If true, it's a "Get out of jail free" card for the bad guys.

None of the "information" divulged by a self-proclaimed psychic qualifies as "reasonable suspicion," much less as "probable cause," and no opinon based upon their pronouncements can be held to any "reasonable degree of medical certainty." Self-proclaimed psychics' (for lack of a better word) methods are not "generally accepted within the scientific community" and are virtually by definition not based upon observable or examinable evidence. None of what they say is first-hand information. What they say is, at best, a unqualified hunch. In civilized countries, people are not supposed to go to prison because of unqualified hunches made by non-witnesses.

What this all means is that any official medical opinion based upon a self-proclaimed psychic's contribution is infected to the point that it ought not to support a conviction-- even if the suspect is guilty as hell!!

Any coroner or medical examiner that relies upon such "evidence" is wasting taxpayer money and ought to be brought up on charges of malfeasance.
 
I'm appalled. I was a citizen of McHenry county for a time and will be sending off a concerned missive today. For which I'll be thanked and my opinion summarily dismissed.

Really, we seem to be going backwards.
 
Not only distressing for the obvious reason, but that there still exist coroners in an age when properly-certified Medical Examiners are ( or should be) the norm.
 
Coroners versus medical examiners using psychics

Excellent point Bikewer. As we have seen before "psychic detectives" have sought endorsements from low-level police recruits, part-time traffic cops, county jail workers, and small township and parish agencies with little or no forensic training or investigative knowledge. When they've captured such a low-level endorsement they then re-identify such persons as a "key investigator" or "police detective."

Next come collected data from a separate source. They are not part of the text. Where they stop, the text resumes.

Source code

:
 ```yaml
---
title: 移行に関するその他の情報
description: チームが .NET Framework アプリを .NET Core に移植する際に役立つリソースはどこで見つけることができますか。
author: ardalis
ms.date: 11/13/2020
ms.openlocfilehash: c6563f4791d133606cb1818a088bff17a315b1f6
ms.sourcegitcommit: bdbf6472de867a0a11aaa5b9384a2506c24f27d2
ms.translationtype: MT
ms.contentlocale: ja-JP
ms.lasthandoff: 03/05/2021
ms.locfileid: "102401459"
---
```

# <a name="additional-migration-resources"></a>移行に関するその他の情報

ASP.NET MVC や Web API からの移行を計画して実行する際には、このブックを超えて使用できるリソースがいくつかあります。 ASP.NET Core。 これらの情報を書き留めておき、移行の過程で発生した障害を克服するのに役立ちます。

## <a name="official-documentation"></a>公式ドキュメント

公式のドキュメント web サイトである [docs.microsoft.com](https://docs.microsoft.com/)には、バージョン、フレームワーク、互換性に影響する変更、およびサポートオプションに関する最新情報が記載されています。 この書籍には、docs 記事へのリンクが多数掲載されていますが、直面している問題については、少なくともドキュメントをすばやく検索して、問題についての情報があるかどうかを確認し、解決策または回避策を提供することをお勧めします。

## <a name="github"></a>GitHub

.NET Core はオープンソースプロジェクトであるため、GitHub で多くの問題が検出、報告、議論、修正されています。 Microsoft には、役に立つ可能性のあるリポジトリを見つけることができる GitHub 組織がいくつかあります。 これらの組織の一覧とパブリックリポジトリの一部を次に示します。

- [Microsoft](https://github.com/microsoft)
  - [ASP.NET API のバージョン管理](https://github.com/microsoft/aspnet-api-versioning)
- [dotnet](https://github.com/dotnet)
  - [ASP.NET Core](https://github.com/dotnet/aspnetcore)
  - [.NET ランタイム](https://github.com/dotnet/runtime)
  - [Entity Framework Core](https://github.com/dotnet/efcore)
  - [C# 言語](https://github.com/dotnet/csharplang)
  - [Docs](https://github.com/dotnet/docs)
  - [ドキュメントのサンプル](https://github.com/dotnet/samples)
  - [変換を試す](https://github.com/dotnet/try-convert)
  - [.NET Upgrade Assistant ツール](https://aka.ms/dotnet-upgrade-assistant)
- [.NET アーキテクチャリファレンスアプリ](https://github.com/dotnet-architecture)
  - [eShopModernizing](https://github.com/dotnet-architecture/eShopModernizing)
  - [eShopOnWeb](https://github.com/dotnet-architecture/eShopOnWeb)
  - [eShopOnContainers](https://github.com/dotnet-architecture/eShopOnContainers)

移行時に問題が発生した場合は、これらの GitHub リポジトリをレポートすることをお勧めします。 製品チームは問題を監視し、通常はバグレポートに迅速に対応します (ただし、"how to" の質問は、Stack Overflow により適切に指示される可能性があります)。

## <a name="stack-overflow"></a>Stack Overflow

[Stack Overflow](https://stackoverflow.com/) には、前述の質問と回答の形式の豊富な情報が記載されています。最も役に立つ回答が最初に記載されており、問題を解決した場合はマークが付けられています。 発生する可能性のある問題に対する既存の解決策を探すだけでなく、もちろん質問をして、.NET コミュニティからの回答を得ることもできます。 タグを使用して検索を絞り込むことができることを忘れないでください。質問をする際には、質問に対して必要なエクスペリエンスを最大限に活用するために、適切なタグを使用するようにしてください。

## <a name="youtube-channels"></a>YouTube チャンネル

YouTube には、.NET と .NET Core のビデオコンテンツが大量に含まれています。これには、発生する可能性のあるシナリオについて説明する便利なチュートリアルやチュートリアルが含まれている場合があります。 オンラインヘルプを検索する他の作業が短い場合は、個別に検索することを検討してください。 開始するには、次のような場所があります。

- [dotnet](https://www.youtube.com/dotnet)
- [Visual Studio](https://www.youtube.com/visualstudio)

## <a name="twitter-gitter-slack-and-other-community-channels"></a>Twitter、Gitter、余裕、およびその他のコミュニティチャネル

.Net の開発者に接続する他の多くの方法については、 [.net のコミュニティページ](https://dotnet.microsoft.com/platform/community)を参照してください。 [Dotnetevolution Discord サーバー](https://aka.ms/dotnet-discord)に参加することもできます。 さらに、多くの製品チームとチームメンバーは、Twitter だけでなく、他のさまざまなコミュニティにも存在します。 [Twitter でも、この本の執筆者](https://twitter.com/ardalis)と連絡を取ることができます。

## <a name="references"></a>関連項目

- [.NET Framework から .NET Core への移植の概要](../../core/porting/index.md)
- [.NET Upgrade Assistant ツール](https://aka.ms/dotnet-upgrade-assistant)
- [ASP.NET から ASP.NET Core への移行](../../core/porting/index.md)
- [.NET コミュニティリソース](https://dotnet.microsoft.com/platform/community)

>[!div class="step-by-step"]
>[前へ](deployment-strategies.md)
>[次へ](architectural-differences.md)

The same game appears to be at work here. Coroners are generally publicly elected and do not have medical degrees covering the cause of death. In many rural areas they can simply be someone who can verify that a death has taken place but not the cause. At this time there is nothing to suggest medical examiner associations have hired psychic detectives as guest speakers or as consultants.

Which brings up the question --- are the particular coroners involved with paranormal "psychic investigators" naive and/or being targeted and used by those they are hiring?
 
Chicago area psychic Mel Doerr and coroner Richard Keller

Here’s a bizarre twist on an additional Illinois coroner involved with a psychic detective.

In 2008 Lake County (Illinois) public coroner Richard Keller turned over a human skull kept by the Lake Forest Police Department to local Mt. Prospect resident and psychic Mel Doerr.

Keller told a Chicago reporter that he selected Doerr because he had worked with him previously and Doerr had indicated that he had provided psychic readings for several law enforcement agencies. Mel Doerr for years has claimed to be a specialist in “Kahuna Hawaiian Shamanism” rituals.

But in a twist, according to a Sun-Times Media news story (Waukengan, Illinois) Keller in February 2011 plead guilty to two felony charges and resigned his coroners position.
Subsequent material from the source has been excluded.